Walking Worthy of Our Calling, Part 9 (Revive the Family, Revive the Church, Awaken the Nation, O Lord #211)
A series of homilies on Ephesians.
A homily is “a short talk on a religious or moral topic; a usually short sermon; a lecture or discourse on or of a biblical theme.”
I am sharing a verse-by-verse series of short messages on Ephesians (as well as other passages of Scripture) specifically targeted at reviving families and encouraging and exhorting husbands, wives, fathers, mothers, and children to do what God has commanded them to do, for if the church is to be revived and the country is to be awakened, the family must be revived first.
TEXT: Ephesians 4:1-3:
1 I therefore, the prisoner of the Lord, beseech you that ye walk worthy of the vocation wherewith ye are called,
2 With all lowliness and meekness, with longsuffering, forbearing one another in love;
3 Endeavouring to keep the unity of the Spirit in the bond of peace.
Nicky Cruz said, “We stink more of the world than we stink of of sackcloth and ashes. A lot of contemporary churches today would feel more at home in a movie house rather than a house of prayer; they are more afraid of holy living than of sinning; they know more about money than magnifying Christ in our bodies. They are so compromised that holiness and living a sin-free life is heresy to the modern church. The modern church is, quite simply, just the world with a Christian T-shirt on.”
Leonard Ravenhill said, “We’re living in an unprecedented day when evil is no longer evil. We’ve changed the terminology — iniquity is now infirmity; wickedness is now weakness; devilry is now deficiency.”
In their book, The Ten Greatest Revivals Ever, Elmer Towns and Douglas Porter share with us: “Infidelity was growing rapidly on American college campuses before the coming of revival, but the collegiate awakenings of that era are among the most dramatic stories of the awakening. Timothy Dwight, president of Yale, was the great champion of intellectual evangelical Christianity. Student revival movements swept across American college campuses, producing pastors, teachers, and missionaries for new ministries born out of the revival.”

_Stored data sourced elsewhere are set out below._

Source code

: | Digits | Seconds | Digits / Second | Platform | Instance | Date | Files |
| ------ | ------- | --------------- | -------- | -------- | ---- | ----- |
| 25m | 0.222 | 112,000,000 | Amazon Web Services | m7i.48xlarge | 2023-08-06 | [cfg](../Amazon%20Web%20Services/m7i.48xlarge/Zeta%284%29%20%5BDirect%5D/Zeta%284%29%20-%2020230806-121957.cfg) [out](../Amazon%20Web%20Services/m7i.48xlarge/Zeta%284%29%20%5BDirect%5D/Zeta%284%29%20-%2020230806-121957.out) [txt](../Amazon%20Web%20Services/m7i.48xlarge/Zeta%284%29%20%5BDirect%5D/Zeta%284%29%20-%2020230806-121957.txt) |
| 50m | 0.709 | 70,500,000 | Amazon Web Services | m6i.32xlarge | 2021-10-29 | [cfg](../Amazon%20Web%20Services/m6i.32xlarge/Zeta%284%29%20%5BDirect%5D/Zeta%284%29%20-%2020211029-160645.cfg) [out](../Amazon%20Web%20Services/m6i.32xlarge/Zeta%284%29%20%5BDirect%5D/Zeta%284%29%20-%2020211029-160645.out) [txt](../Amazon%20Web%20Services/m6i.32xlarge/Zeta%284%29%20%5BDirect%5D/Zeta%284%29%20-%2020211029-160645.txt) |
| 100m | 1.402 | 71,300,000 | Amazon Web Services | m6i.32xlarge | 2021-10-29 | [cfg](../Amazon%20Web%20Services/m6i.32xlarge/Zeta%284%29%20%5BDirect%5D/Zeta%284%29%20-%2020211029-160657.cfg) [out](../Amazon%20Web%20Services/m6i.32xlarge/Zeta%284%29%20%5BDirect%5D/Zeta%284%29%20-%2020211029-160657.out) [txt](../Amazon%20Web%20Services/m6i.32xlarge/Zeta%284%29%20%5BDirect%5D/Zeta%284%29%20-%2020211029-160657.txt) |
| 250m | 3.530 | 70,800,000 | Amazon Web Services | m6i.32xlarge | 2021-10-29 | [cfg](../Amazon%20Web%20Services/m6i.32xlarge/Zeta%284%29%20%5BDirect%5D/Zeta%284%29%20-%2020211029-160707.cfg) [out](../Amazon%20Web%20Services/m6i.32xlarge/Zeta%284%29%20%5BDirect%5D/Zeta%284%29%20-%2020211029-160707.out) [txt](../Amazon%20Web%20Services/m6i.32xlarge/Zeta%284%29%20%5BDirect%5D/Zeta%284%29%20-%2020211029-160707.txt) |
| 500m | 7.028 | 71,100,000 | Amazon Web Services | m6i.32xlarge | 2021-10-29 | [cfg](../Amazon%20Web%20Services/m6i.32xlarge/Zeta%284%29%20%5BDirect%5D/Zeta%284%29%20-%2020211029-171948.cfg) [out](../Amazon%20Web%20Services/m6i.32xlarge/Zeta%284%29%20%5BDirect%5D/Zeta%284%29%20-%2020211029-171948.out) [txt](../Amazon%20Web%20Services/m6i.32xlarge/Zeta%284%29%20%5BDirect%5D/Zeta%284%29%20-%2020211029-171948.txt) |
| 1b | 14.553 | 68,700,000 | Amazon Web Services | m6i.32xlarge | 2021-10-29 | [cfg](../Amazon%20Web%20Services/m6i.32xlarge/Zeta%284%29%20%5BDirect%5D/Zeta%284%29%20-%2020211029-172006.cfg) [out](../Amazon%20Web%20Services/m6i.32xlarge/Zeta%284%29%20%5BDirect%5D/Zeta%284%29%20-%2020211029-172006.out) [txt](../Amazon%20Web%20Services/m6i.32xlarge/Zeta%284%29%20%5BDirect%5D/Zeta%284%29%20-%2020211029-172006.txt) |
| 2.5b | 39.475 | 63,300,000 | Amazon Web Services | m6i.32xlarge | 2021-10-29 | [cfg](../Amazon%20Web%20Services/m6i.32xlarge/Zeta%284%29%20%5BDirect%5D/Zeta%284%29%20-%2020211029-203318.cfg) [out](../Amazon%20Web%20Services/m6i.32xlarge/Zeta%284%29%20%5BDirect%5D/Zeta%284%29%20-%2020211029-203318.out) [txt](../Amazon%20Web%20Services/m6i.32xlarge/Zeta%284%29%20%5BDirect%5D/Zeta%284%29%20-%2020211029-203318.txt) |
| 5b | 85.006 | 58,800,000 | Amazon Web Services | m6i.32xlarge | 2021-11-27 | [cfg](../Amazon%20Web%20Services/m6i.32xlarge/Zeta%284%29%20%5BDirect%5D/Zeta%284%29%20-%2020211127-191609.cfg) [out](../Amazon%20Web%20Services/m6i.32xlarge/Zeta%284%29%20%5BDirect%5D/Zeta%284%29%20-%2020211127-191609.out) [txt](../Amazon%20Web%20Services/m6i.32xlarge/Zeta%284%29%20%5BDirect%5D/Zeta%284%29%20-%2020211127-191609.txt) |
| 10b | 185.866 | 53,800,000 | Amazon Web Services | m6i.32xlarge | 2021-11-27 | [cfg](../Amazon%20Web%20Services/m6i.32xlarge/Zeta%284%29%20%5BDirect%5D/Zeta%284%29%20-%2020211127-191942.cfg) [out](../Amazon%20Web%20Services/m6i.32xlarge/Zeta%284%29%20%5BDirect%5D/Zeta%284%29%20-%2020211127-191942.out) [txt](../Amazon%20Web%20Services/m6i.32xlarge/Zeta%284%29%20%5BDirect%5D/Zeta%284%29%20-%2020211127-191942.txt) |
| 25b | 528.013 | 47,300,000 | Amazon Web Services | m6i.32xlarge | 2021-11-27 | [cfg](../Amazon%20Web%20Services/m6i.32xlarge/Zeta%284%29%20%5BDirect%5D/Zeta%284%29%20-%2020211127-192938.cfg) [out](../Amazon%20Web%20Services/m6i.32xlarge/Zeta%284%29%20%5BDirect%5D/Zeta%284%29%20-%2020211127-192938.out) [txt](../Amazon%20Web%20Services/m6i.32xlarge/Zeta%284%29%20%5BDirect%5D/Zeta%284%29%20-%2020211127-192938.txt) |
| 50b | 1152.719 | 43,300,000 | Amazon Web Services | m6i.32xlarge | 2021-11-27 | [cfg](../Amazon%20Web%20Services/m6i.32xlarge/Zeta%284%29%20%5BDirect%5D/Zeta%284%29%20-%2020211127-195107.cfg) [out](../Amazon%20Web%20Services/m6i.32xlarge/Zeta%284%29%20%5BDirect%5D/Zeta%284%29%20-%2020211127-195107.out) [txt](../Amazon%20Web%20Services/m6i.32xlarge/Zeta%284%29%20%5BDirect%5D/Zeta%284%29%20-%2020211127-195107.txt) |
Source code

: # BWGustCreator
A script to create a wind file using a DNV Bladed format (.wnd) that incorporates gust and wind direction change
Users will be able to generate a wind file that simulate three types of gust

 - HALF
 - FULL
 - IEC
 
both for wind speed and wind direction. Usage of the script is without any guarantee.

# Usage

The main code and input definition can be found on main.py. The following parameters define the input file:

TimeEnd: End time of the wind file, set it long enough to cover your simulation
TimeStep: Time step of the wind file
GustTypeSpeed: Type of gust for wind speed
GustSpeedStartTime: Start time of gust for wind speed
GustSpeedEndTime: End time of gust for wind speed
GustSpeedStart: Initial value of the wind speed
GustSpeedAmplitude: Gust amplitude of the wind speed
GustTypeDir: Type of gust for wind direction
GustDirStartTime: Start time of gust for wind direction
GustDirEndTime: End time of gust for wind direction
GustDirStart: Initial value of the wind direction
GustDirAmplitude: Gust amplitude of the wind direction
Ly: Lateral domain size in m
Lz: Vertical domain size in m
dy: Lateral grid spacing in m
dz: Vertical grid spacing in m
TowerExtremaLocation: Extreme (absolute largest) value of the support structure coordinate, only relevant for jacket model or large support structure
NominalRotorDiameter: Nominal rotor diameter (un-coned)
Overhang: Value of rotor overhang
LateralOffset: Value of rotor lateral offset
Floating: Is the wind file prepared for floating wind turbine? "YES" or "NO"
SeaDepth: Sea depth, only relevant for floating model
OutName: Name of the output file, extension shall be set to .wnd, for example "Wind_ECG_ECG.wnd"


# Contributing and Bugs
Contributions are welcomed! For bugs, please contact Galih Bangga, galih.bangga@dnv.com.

Now, Paul begins to tell us about the specific traits that should be a part of the life of one who is walking worthy of his calling in Christ. The first trait is “lowliness.” “Walk worthy of the vocation wherewith ye are called with all lowliness…”
The word “lowliness” is translated from a very long word in the Greek. Here is what it means: “having a humble opinion of one’s self; a deep sense of one’s moral littleness; modesty, humility, lowliness of mind.”
Lowliness of mind was not something that was celebrated in the Greek culture that the Ephesians inhabited. In fact, it is not something that is celebrated too much in our own culture either. But it is a mark of a Christian who is walking worthy of his vocation and calling in Christ.
It ought to be easy for us to have lowliness of mind if we simply remember that we are sinners deserving of Hell. The very first sin we committed, no matter how small it might have seemed, was enough to alienate us from God forever. Instead, God sent Jesus to save us and make us a part of His family. The fact of the matter is that we are alive even when we don’t deserve it. We are saved even though we don’t deserve to be. We are on our way to Heaven even though we are not worthy of being there. If we keep these things in the front of our minds, it will be easy to have lowliness of mind.
J Vernon McGee shares the story of a group of people who went to see Beethoven’s home in Germany. After the tour guide had showed them Beethoven’s piano and had finished his lecture, he asked if any of them would like to come up and sit at the piano for a moment and play a chord or two. There was a sudden rush to the piano by all the people except a gray-haired gentleman with long, flowing hair. The guide finally asked him, “Wouldn’t you like to sit down at the piano and play a few notes?” The man answered, “No, I don’t feel worthy.” That man was Jan Pa-de-rew-ski, the great Polish statesman and pianist and the only man in the group who was really worthy to play at Beethoven’s piano.
J. Vernon McGee adds, “How often we as saints rush in and do things we have no gift for doing. We say we have difficulty in finding folk who will do the work of the church, but there is another extreme — folk who attempt to do things for which they have no gift. We need to walk in lowliness of mind.”
Lowliness of mind is simply not thinking more highly of ourselves than we ought to. Whatever value we have comes from our standing in Christ. We have nothing to be proud of except what Christ has done in us. Therefore, we should walk worthy of our calling by having lowliness of mind.